The common message from all sides at this conference has been that action to get on track towards the objectives of the Paris Agreement and to ultimately achieve the 2030 Sustainable Development Goals is urgent, the United Nations Framework Convention on Climate Change (UNFCCC) Secretariat said. Pledging to continue with its commitments to minimize emissions, it said: “Time is really running out and everyone simply must do much better together to drive climate action further and faster ahead now.” “Above all, this means rapidly raising the current global ambition to act on climate change that is captured in the full set of national climate action plans (NDCs) which sits at the heart of the Agreement.”
The two-week negotiations were aimed to take a number of decisions necessary to bring the 2015 Paris Agreement to life, including meaningful progress on the agreement to implement guidelines to keep global warming within 1.5 degrees Celsius with an aim to cut greenhouse gases from burning fossil fuels. According to an environmental advocacy, the decision to maintain the Adaptation Fund under the Paris Agreement speaks to the necessary balance that the Paris regime requires in pursuing efforts to adapt and build resilience to impacts whilst the planet warms as countries decarbonise.
“The outcome is testament to countries’ unwavering commitment to the Paris Agreement following the announcement of the US government’s intent to withdraw. US non-state actors rose to the occasion, as the ‘We Are Still In’ coalition of businesses, cities, states, etc. showed that many parts of the US society remain in Paris,” it said. The talks, however, missed many prominent issues like financial support for developing nations for cutting emissions and climate adaptation.
Among the major announcements are funds to support the poorest and most vulnerable, whose plight has been brought into sharp perspective by this year’s extreme weather, a UNFCCC spokesperson said. In the InsuResilience Initiative, additional $125 million from Germany will support provision of insurance to an additional 400 million poor and vulnerable people by 2020. According to recent estimates, only about 100 million people in developing countries and emerging economies are currently covered by climate risk insurance.
Likewise, the climate adaptation fund exceeded its target with Germany’s contribution of 50 million euros and Italy’s contribution of seven million euros, which means the fund has now surpassed its 2017 target by over $13 million and stands at the equivalent of $93.3 million dollars.

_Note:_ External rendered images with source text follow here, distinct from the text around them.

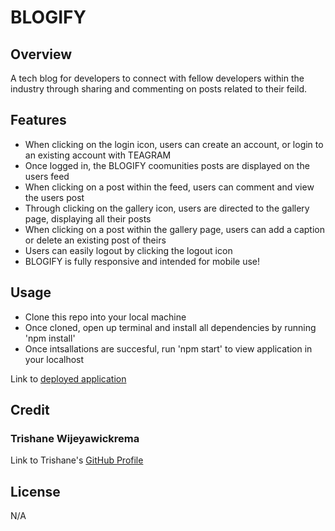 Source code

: # BLOGIFY

## Overview

A tech blog for developers to connect with fellow developers within the industry through sharing and commenting on posts related to their feild.

## Features

- When clicking on the login icon, users can create an account, or login to an existing account with TEAGRAM
- Once logged in, the BLOGIFY coomunities posts are displayed on the users feed
- When clicking on a post within the feed, users can comment and view the users post
- Through clicking on the gallery icon, users are directed to the gallery page, displaying all their posts
- When clicking on a post within the gallery page, users can add a caption or delete an existing post of theirs
- Users can easily logout by clicking the logout icon
- BLOGIFY is fully responsive and intended for mobile use!

## Usage

- Clone this repo into your local machine
- Once cloned, open up terminal and install all dependencies by running 'npm install'
- Once intsallations are succesful, run 'npm start' to view application in your localhost

Link to [deployed application](https://blogify-fordevelopers.herokuapp.com/)

## Credit

### Trishane Wijeyawickrema

Link to Trishane's [GitHub Profile](https://github.com/Trishaneww)

## License

N/A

At Bonn, India reiterated provisions for finance — both for adaptation and mitigation, technology transfer for climate actions from the developed nations. A day after a major victory for India and developing countries on climate action before 2020 that the developed world agreed to discuss in subsequent two years, India’s Minister of Environment, Forest and Climate Change Harsh Vardhan has said provisions for finance, technology transfer and capacity building support to developing nations are critical.
Stressing that this Conference of Parties (COP23) is crucial as it would set the stage for the 2018 Facilitative Dialogue, accelerate pre-2020 action and firm up the modalities for implementing the 2015 Paris Agreement, he said India has undertaken ambitious mitigation and adaptation action. The action is in the fields of clean energy, especially renewable energy; enhancement of energy efficiency; development of less carbon-intensive and resilient urban centers; and promotion of waste-to-wealth and efforts to enhance carbon sink through creation of forest and tree cover. On the demand of BASIC countries (Brazil, South Africa, India and China), Fiji, which was presiding over the conference, has also been asked to send letters to all the countries which are yet to ratify the Doha amendments to the Kyoto Protocol of 1997 to do so “as soon as possible”.